À la tombée de la nuit, les achats sont déchargés dans la cour de l’auberge et Jacques signe les récépissés. L’orage éclate et c’est sous un déluge que Jacques et Marie chargent la charrette. Jacques donne un pourboire à l’aubergiste pour faire surveiller son chargement. Le repas du soir est plus frugal, plus sobre aussi que celui de la veille. Épuisés par leur journée, Marie et Jacques mangent en silence. Sur le coup de dix heures, Marie propose d’aller dormir. Arrivant à la chambre, Jacques remet le chandelier à Marie et reste à la porte pour permettre à la jeune femme de se déshabiller et se glisser sous la couverture, il frappe, elle lui dit d’entrer, dès qu’il a fermé la porte, elle lui fait signer de venir, il s’approche du lit et s’y assied.
— Jacques ?
— Oui ?
— Hier soir . . .
— Quoi, hier soir ?
— Tu sais bien . . . que s’est-il passé ?
— Rien . . .
— . . . Jacques ?
— Rien, je te dis. Tu t’es endormie en bas, je t’ai transportée et mise au lit, c’est tout.

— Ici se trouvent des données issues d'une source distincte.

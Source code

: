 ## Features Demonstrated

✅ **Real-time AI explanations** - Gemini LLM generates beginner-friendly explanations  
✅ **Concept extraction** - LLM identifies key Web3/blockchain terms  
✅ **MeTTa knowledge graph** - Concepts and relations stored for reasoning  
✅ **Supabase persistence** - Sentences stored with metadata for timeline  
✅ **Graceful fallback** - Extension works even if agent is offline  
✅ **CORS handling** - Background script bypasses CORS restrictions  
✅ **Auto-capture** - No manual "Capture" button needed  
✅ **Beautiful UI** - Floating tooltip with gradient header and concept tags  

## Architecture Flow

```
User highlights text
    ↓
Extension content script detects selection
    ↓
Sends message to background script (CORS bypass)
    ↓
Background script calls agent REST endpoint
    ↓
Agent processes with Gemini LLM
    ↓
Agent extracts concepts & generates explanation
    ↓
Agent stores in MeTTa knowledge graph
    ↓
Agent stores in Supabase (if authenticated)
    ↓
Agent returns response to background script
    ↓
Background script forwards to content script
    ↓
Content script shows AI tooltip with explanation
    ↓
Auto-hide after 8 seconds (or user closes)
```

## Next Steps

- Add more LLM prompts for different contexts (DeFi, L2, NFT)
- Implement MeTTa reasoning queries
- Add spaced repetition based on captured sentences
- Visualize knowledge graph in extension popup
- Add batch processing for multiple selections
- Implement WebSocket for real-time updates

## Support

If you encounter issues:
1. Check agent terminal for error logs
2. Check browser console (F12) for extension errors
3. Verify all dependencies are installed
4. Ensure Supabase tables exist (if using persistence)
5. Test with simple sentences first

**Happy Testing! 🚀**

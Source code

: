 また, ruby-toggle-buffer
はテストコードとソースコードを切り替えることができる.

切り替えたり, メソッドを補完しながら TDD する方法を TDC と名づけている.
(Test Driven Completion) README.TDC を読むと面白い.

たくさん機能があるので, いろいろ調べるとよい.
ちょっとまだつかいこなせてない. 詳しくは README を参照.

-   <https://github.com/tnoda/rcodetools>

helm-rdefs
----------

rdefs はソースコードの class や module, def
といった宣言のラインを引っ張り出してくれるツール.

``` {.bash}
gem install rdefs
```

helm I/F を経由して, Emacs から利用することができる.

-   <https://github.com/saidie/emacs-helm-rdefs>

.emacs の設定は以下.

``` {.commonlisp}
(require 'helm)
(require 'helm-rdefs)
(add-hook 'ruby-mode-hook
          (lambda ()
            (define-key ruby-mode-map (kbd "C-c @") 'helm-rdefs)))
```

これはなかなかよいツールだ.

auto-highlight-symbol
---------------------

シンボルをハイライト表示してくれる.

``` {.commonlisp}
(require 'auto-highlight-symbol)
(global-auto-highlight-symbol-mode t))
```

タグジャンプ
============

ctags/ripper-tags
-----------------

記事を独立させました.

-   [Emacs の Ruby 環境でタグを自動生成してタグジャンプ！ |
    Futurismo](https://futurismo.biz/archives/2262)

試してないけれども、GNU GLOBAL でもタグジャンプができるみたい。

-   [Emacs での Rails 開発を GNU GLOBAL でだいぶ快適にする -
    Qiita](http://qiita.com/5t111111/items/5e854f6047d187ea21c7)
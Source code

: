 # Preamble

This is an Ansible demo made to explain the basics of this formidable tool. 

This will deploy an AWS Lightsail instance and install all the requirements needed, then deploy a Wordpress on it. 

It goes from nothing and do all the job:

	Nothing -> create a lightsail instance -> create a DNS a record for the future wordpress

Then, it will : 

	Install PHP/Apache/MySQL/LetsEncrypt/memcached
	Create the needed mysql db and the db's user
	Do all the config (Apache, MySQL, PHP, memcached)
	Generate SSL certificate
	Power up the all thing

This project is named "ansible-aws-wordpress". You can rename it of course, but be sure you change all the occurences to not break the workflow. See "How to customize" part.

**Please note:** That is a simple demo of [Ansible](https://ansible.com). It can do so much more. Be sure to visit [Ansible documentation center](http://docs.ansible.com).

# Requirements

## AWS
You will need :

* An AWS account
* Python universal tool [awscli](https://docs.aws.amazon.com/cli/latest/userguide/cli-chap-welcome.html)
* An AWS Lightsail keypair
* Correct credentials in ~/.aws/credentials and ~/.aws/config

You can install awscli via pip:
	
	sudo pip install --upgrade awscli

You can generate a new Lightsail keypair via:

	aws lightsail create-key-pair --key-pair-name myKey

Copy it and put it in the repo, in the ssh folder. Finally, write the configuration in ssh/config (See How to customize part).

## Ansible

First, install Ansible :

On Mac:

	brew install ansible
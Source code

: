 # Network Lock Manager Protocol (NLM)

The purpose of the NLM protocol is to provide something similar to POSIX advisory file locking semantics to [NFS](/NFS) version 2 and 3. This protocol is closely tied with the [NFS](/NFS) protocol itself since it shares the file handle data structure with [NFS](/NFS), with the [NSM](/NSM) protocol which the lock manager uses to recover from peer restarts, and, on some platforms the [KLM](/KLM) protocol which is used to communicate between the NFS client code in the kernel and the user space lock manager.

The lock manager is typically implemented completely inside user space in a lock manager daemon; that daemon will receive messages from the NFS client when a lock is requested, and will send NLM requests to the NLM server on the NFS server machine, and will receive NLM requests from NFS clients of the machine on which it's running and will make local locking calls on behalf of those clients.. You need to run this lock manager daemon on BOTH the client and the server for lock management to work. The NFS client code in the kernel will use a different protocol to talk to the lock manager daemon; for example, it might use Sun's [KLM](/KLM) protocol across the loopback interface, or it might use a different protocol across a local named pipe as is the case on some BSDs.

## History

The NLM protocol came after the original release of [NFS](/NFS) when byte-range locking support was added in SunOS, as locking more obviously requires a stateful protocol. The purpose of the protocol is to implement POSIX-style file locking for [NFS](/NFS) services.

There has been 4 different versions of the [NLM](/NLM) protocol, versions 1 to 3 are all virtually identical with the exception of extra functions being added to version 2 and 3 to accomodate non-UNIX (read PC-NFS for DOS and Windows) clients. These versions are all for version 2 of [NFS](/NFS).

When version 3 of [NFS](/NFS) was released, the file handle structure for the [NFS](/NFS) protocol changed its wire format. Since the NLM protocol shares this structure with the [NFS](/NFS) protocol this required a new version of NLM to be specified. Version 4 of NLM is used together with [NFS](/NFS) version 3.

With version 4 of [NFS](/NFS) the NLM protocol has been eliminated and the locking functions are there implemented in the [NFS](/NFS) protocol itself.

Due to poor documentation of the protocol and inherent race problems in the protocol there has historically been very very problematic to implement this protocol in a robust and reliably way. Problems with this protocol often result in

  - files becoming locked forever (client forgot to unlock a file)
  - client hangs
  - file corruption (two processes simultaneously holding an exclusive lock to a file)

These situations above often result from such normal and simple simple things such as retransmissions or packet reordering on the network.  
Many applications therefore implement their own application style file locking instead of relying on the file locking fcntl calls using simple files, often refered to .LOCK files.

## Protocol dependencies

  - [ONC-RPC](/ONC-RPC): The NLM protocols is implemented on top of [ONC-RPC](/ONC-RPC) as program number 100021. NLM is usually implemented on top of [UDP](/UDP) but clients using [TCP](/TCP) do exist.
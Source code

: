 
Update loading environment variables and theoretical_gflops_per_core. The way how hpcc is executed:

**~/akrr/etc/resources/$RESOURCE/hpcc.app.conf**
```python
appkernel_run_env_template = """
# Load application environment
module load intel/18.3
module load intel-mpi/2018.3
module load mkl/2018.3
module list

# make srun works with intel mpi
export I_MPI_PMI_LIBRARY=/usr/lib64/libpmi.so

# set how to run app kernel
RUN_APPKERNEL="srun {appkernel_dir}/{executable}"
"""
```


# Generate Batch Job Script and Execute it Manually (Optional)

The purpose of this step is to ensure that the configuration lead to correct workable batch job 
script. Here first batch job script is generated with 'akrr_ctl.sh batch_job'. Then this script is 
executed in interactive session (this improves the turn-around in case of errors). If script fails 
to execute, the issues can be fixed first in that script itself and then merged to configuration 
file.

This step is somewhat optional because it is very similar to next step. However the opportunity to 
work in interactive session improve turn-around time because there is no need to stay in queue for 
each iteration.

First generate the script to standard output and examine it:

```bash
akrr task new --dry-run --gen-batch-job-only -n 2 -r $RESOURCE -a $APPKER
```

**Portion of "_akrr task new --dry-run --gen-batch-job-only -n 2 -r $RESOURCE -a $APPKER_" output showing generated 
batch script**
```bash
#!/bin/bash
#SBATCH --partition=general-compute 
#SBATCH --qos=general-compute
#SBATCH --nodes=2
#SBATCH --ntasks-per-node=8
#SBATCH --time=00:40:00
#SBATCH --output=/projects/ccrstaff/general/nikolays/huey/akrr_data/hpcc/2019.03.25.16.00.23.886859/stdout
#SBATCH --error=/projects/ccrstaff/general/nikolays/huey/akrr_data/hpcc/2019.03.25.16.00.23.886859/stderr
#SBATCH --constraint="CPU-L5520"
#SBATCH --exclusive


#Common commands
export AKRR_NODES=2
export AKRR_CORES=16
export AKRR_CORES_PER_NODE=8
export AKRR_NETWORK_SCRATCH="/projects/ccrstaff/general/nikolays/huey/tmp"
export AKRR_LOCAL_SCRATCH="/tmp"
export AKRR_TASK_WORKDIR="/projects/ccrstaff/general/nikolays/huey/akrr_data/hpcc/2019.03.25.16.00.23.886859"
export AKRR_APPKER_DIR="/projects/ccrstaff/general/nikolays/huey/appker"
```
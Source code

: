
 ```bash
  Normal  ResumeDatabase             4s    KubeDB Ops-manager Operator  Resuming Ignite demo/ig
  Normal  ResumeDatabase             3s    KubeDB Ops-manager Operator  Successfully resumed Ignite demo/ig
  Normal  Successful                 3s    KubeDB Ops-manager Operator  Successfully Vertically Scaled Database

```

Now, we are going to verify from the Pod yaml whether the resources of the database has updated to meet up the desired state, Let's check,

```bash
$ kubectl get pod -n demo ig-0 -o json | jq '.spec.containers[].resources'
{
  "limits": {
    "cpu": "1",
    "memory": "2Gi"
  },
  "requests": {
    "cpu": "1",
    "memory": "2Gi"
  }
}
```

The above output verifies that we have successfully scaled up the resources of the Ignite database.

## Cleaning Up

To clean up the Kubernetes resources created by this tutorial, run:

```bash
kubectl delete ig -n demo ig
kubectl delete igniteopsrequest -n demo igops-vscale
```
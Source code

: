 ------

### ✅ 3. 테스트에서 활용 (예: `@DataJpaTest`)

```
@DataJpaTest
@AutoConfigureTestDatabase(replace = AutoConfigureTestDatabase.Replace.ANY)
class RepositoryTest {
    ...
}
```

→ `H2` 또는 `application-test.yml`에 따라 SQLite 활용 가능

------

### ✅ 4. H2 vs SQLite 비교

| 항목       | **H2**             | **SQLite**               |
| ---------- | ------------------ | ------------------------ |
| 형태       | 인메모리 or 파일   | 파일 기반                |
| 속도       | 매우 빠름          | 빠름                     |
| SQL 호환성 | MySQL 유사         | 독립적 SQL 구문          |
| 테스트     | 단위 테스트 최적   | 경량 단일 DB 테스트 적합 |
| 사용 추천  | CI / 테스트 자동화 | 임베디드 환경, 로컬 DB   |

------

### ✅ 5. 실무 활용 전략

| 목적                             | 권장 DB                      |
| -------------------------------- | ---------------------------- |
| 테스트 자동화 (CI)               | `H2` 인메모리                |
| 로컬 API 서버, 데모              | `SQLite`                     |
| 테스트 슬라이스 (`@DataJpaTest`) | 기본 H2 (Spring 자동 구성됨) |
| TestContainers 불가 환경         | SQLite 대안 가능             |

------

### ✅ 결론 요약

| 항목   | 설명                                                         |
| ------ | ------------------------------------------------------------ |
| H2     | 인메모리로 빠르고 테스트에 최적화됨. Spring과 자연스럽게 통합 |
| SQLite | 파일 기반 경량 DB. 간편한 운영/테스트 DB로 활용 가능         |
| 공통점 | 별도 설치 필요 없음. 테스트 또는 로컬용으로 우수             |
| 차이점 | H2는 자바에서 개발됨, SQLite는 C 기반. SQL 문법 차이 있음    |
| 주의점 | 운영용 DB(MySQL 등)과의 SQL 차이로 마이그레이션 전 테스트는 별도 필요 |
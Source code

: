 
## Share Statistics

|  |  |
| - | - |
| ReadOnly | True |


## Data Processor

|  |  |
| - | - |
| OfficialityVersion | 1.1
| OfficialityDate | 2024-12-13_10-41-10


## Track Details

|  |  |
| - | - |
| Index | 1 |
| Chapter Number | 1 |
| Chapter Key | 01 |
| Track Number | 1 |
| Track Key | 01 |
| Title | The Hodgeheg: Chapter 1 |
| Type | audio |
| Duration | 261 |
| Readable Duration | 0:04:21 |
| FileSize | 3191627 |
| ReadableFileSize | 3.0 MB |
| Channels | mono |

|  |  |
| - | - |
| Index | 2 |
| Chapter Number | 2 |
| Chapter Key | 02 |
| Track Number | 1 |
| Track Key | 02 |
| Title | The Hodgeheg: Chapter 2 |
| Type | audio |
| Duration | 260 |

— C’est tout ? Mais tu m’as déshabillée.
— Tu ne voulais tout de même pas dormir toute habillée ?
— Ce qui veut dire . . . ce qui veut dire que tu m’as vue toute nue ?
— Oh, la chandelle ne donnait pas beaucoup de lumière.
— Jacques !
— Oui, je t’ai vue toute nue.
— Et ?
— Et quoi ?
— Jacques !
Elle a presque crié.
— Marie, arrête, veux-tu.
— Jacques, réponds, c’est important pour moi.
— Très bien, Marie : oui, je t’ai vue toute nue, oui, tu es très belle, non, hier soir, il ne s’est rien passé et tu le sais bien.
— Jacques ?
Cette fois, la voix de Marie se fait caressante.
— Oui, Marie ?
Elle vient pour dire quelque chose de grave mais se retient. Elle voudrait dire à Jacques qu’il y a une place pour lui à côté d’elle dans le lit mais n’ose pas, elle voudrait lui dire qu’elle l’aime mais ne trouve pas les mots.
— Euh, Marie ?
— Oui.
— Marie, promets-moi de ne plus jamais me donner une telle frayeur.
— Promis, Jacques.
— Bonne nuit, Marie.
Il dépose un baiser sur le front de la jeune femme et se lève.
— Bonne nuit, Jacques.
Comme la nuit précédente, après avoir poussé la table devant la porte et soufflé la chandelle, Jacques retire ses bottes, s’allonge sur le plancher, sa rapière à portée de la main. Mais contrairement à la veille, il est long à s’endormir. Il revit l’incident : une seconde de plus et Marie se faisait piétiner par cette délirante cavalcade. Il n’ose penser à ce qu’il aurait fait si un malheur était arrivé à Marie. Mais ce qui le trouble encore plus, c’est que l’officier qui montait le gros cheval gris et qui menait cette charge était d’Hadès. Jacques prend un grand respire et tente de chasser toutes les idées noires qui lui empoisonnent la tête. Il pense à Marie qui dort déjà, à Sophia, à Ya Ming . . . Enfin, il s’endort . . . et est réveillé par une présence chaude à son côté. C’est Marie qui est venue se blottir contre lui et qui dort enveloppée dans la couverture. Il sourit dans l’obscurité, enveloppe son amour de son bras et se rendort.